** WHAT IS BEING ASKED **
Retype the entries below exactly, dropping the images.

======== EXERCISE MATERIAL ========

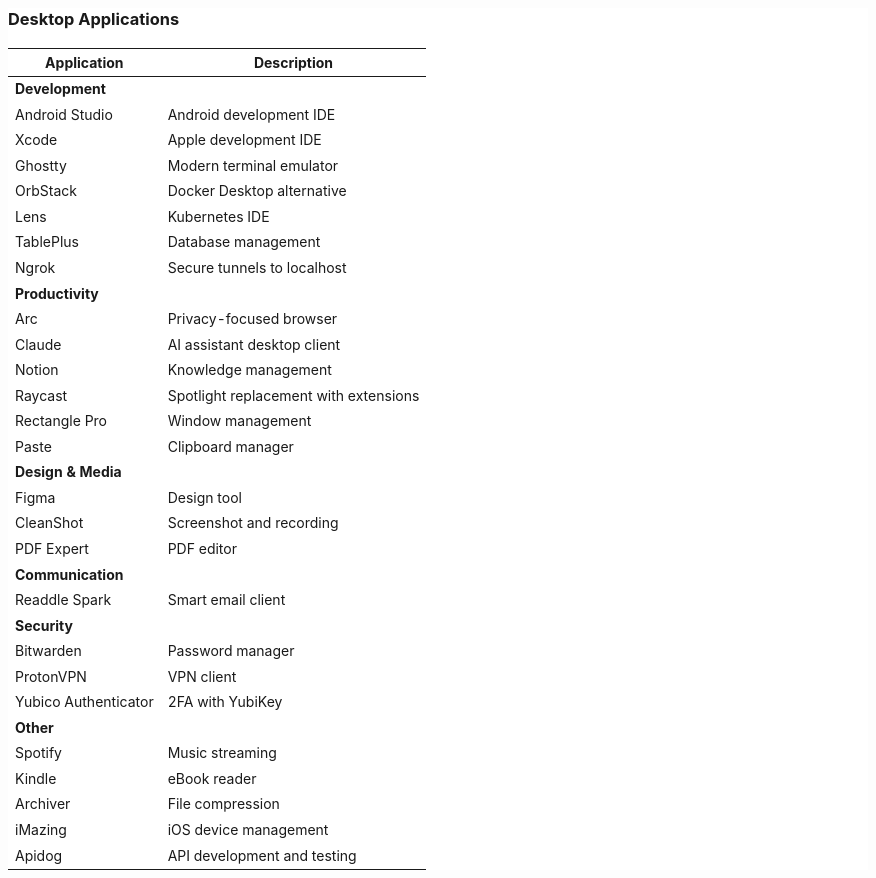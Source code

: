 ### Desktop Applications

| Application | Description |
|------------|-------------|
| **Development** |  |
| Android Studio | Android development IDE |
| Xcode | Apple development IDE |
| Ghostty | Modern terminal emulator |
| OrbStack | Docker Desktop alternative |
| Lens | Kubernetes IDE |
| TablePlus | Database management |
| Ngrok | Secure tunnels to localhost |
| **Productivity** |  |
| Arc | Privacy-focused browser |
| Claude | AI assistant desktop client |
| Notion | Knowledge management |
| Raycast | Spotlight replacement with extensions |
| Rectangle Pro | Window management |
| Paste | Clipboard manager |
| **Design & Media** |  |
| Figma | Design tool |
| CleanShot | Screenshot and recording |
| PDF Expert | PDF editor |
| **Communication** |  |
| Readdle Spark | Smart email client |
| **Security** |  |
| Bitwarden | Password manager |
| ProtonVPN | VPN client |
| Yubico Authenticator | 2FA with YubiKey |
| **Other** |  |
| Spotify | Music streaming |
| Kindle | eBook reader |
| Archiver | File compression |
| iMazing | iOS device management |
| Apidog | API development and testing |
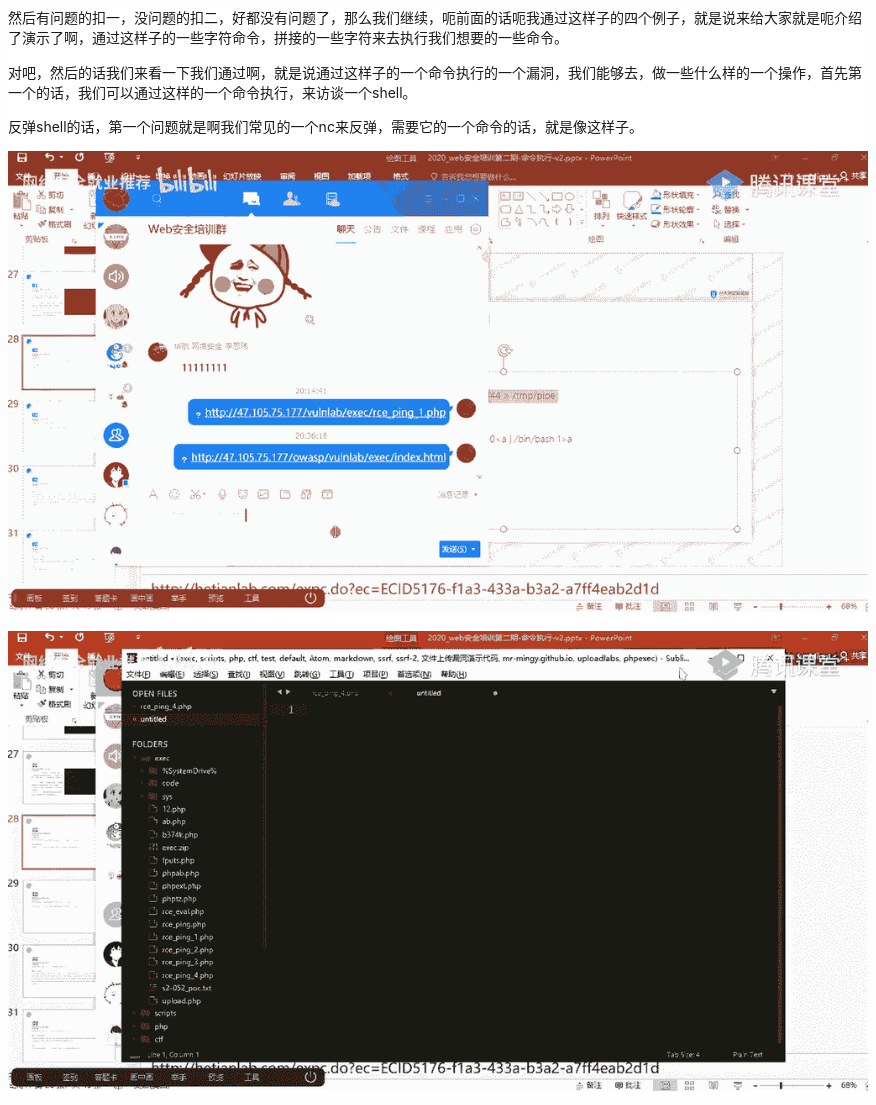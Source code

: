 然后有问题的扣一，没问题的扣二，好都没有问题了，那么我们继续，呃前面的话呃我通过这样子的四个例子，就是说来给大家就是呃介绍了演示了啊，通过这样子的一些字符命令，拼接的一些字符来去执行我们想要的一些命令。

对吧，然后的话我们来看一下我们通过啊，就是说通过这样子的一个命令执行的一个漏洞，我们能够去，做一些什么样的一个操作，首先第一个的话，我们可以通过这样的一个命令执行，来访谈一个shell。

反弹shell的话，第一个问题就是啊我们常见的一个nc来反弹，需要它的一个命令的话，就是像这样子。

![](img/27ecec39c1c1422d0612814eb1b56ab4_205.png)

![](img/27ecec39c1c1422d0612814eb1b56ab4_206.png)
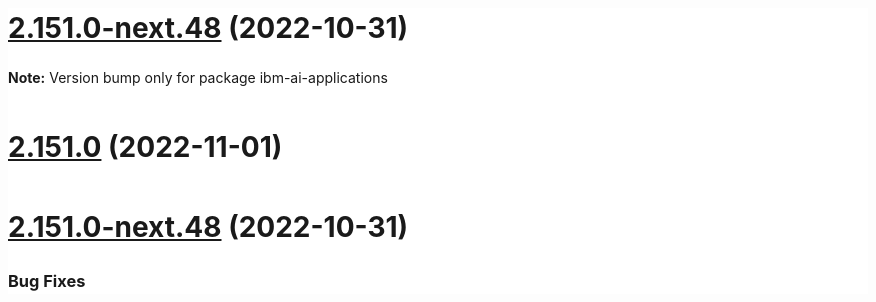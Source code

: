 # [2.151.0-next.48](https://github.com/carbon-design-system/carbon-addons-iot-react/compare/v2.151.0-next.47...v2.151.0-next.48) (2022-10-31)

**Note:** Version bump only for package ibm-ai-applications





# [2.151.0](https://github.com/carbon-design-system/carbon-addons-iot-react/compare/v2.151.0-next.47...v2.151.0) (2022-11-01)
# [2.151.0-next.48](https://github.com/carbon-design-system/carbon-addons-iot-react/compare/v2.151.0-next.47...v2.151.0-next.48) (2022-10-31)


### Bug Fixes

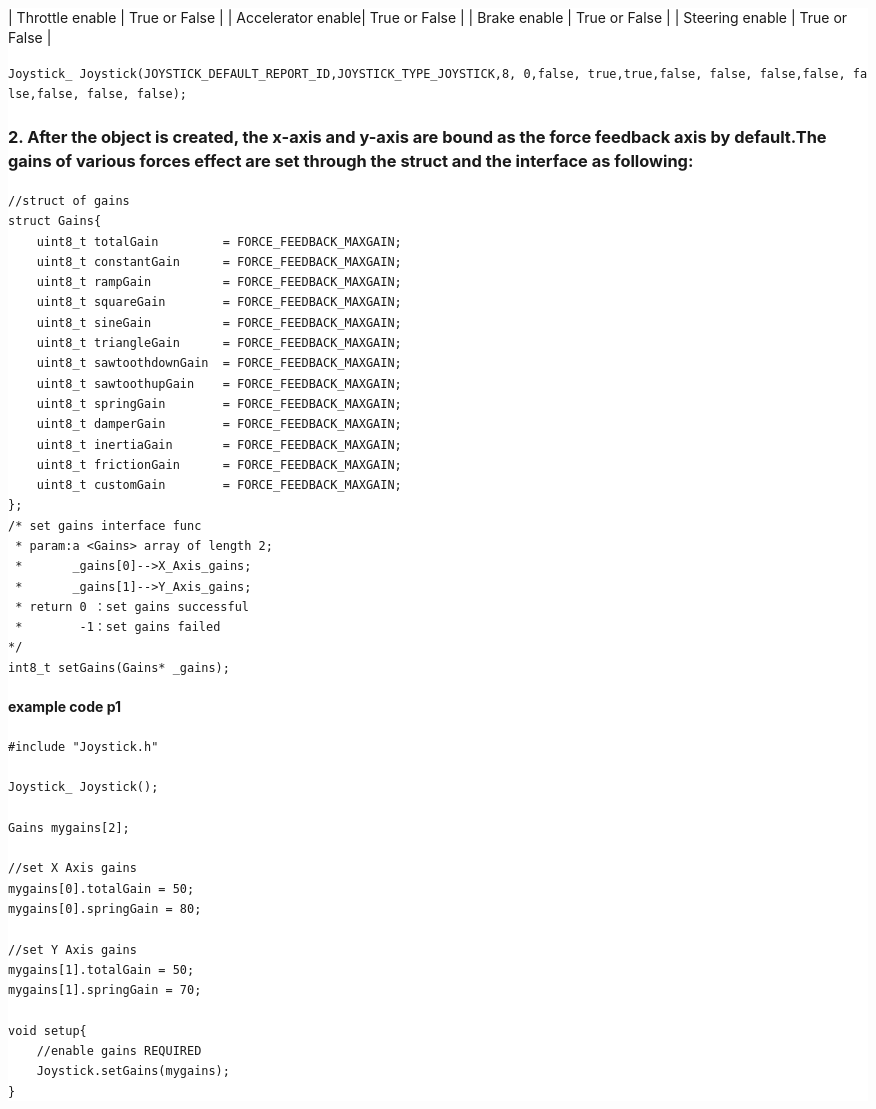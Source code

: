 | Throttle enable   | True or False                                |
| Accelerator enable| True or False                                |
| Brake enable      | True or False                                |
| Steering enable   | True or False                                |

`Joystick_ Joystick(JOYSTICK_DEFAULT_REPORT_ID,JOYSTICK_TYPE_JOYSTICK,8, 0,false, true,true,false, false, false,false, false,false, false, false);`


### 2. After the object is created, the x-axis and y-axis are bound as the force feedback axis by default.The gains of various forces effect are set through the struct and the interface as following:

```
//struct of gains
struct Gains{
    uint8_t totalGain         = FORCE_FEEDBACK_MAXGAIN;
	uint8_t constantGain      = FORCE_FEEDBACK_MAXGAIN;
	uint8_t rampGain          = FORCE_FEEDBACK_MAXGAIN;
	uint8_t squareGain        = FORCE_FEEDBACK_MAXGAIN;
	uint8_t sineGain          = FORCE_FEEDBACK_MAXGAIN;
	uint8_t triangleGain      = FORCE_FEEDBACK_MAXGAIN;
	uint8_t sawtoothdownGain  = FORCE_FEEDBACK_MAXGAIN;
	uint8_t sawtoothupGain    = FORCE_FEEDBACK_MAXGAIN;
	uint8_t springGain        = FORCE_FEEDBACK_MAXGAIN;
	uint8_t damperGain        = FORCE_FEEDBACK_MAXGAIN;
	uint8_t inertiaGain       = FORCE_FEEDBACK_MAXGAIN;
	uint8_t frictionGain      = FORCE_FEEDBACK_MAXGAIN;
	uint8_t customGain        = FORCE_FEEDBACK_MAXGAIN;
};
/* set gains interface func
 * param:a <Gains> array of length 2;
 *       _gains[0]-->X_Axis_gains;
 *       _gains[1]-->Y_Axis_gains;
 * return 0 ：set gains successful
 *        -1：set gains failed
*/
int8_t setGains(Gains* _gains);
```
#### example code p1
```
#include "Joystick.h"

Joystick_ Joystick();

Gains mygains[2];

//set X Axis gains
mygains[0].totalGain = 50;
mygains[0].springGain = 80;

//set Y Axis gains
mygains[1].totalGain = 50;
mygains[1].springGain = 70;

void setup{
    //enable gains REQUIRED
    Joystick.setGains(mygains);
}

```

========

** TASK ANSWER **
Source code

: ### Desktop Applications

| Application | Description |
|------------|-------------|
| **Development** |  |
| Android Studio | Android development IDE |
| Xcode | Apple development IDE |
| Ghostty | Modern terminal emulator |
| OrbStack | Docker Desktop alternative |
| Lens | Kubernetes IDE |
| TablePlus | Database management |
| Ngrok | Secure tunnels to localhost |
| **Productivity** |  |
| Arc | Privacy-focused browser |
| Claude | AI assistant desktop client |
| Notion | Knowledge management |
| Raycast | Spotlight replacement with extensions |
| Rectangle Pro | Window management |
| Paste | Clipboard manager |
| **Design & Media** |  |
| Figma | Design tool |
| CleanShot | Screenshot and recording |
| PDF Expert | PDF editor |
| **Communication** |  |
| Readdle Spark | Smart email client |
| **Security** |  |
| Bitwarden | Password manager |
| ProtonVPN | VPN client |
| Yubico Authenticator | 2FA with YubiKey |
| **Other** |  |
| Spotify | Music streaming |
| Kindle | eBook reader |
| Archiver | File compression |
| iMazing | iOS device management |
| Apidog | API development and testing |
Source code

: 然后有问题的扣一，没问题的扣二，好都没有问题了，那么我们继续，呃前面的话呃我通过这样子的四个例子，就是说来给大家就是呃介绍了演示了啊，通过这样子的一些字符命令，拼接的一些字符来去执行我们想要的一些命令。

对吧，然后的话我们来看一下我们通过啊，就是说通过这样子的一个命令执行的一个漏洞，我们能够去，做一些什么样的一个操作，首先第一个的话，我们可以通过这样的一个命令执行，来访谈一个shell。

反弹shell的话，第一个问题就是啊我们常见的一个nc来反弹，需要它的一个命令的话，就是像这样子。

![](img/27ecec39c1c1422d0612814eb1b56ab4_205.png)

![](img/27ecec39c1c1422d0612814eb1b56ab4_206.png)
Source code

: # [2.151.0-next.48](https://github.com/carbon-design-system/carbon-addons-iot-react/compare/v2.151.0-next.47...v2.151.0-next.48) (2022-10-31)

**Note:** Version bump only for package ibm-ai-applications





# [2.151.0](https://github.com/carbon-design-system/carbon-addons-iot-react/compare/v2.151.0-next.47...v2.151.0) (2022-11-01)
# [2.151.0-next.48](https://github.com/carbon-design-system/carbon-addons-iot-react/compare/v2.151.0-next.47...v2.151.0-next.48) (2022-10-31)


### Bug Fixes

Source code

: | Throttle enable   | True or False                                |
| Accelerator enable| True or False                                |
| Brake enable      | True or False                                |
| Steering enable   | True or False                                |

`Joystick_ Joystick(JOYSTICK_DEFAULT_REPORT_ID,JOYSTICK_TYPE_JOYSTICK,8, 0,false, true,true,false, false, false,false, false,false, false, false);`


### 2. After the object is created, the x-axis and y-axis are bound as the force feedback axis by default.The gains of various forces effect are set through the struct and the interface as following:

```
//struct of gains
struct Gains{
    uint8_t totalGain         = FORCE_FEEDBACK_MAXGAIN;
	uint8_t constantGain      = FORCE_FEEDBACK_MAXGAIN;
	uint8_t rampGain          = FORCE_FEEDBACK_MAXGAIN;
	uint8_t squareGain        = FORCE_FEEDBACK_MAXGAIN;
	uint8_t sineGain          = FORCE_FEEDBACK_MAXGAIN;
	uint8_t triangleGain      = FORCE_FEEDBACK_MAXGAIN;
	uint8_t sawtoothdownGain  = FORCE_FEEDBACK_MAXGAIN;
	uint8_t sawtoothupGain    = FORCE_FEEDBACK_MAXGAIN;
	uint8_t springGain        = FORCE_FEEDBACK_MAXGAIN;
	uint8_t damperGain        = FORCE_FEEDBACK_MAXGAIN;
	uint8_t inertiaGain       = FORCE_FEEDBACK_MAXGAIN;
	uint8_t frictionGain      = FORCE_FEEDBACK_MAXGAIN;
	uint8_t customGain        = FORCE_FEEDBACK_MAXGAIN;
};
/* set gains interface func
 * param:a <Gains> array of length 2;
 *       _gains[0]-->X_Axis_gains;
 *       _gains[1]-->Y_Axis_gains;
 * return 0 ：set gains successful
 *        -1：set gains failed
*/
int8_t setGains(Gains* _gains);
```
#### example code p1
```
#include "Joystick.h"

Joystick_ Joystick();

Gains mygains[2];

//set X Axis gains
mygains[0].totalGain = 50;
mygains[0].springGain = 80;

//set Y Axis gains
mygains[1].totalGain = 50;
mygains[1].springGain = 70;

void setup{
    //enable gains REQUIRED
    Joystick.setGains(mygains);
}

```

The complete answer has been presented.